▶ [EXERCISE BRIEF] Below are the records; give the number of lines in them that include the word "struct", and nothing more.

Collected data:

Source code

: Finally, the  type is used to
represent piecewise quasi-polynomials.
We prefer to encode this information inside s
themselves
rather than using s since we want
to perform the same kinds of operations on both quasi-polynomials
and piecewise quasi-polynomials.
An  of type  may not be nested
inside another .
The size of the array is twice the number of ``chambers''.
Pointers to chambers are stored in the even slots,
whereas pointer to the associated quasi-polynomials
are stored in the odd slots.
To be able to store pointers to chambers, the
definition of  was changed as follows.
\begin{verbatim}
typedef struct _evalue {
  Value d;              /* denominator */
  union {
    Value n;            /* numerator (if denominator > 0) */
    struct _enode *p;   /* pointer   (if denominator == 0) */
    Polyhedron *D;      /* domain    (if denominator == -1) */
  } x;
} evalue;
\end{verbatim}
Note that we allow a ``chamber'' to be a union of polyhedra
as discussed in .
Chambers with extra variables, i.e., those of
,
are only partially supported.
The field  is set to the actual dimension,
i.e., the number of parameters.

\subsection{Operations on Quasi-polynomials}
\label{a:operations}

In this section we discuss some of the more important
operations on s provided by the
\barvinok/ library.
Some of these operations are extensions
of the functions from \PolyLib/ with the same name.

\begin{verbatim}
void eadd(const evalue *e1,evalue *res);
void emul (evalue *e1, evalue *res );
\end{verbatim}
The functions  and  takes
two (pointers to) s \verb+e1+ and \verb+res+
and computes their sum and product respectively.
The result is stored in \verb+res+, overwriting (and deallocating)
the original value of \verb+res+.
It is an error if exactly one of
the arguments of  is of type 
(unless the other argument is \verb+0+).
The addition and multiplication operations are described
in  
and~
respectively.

▶ [EXERCISE OUTPUT] 2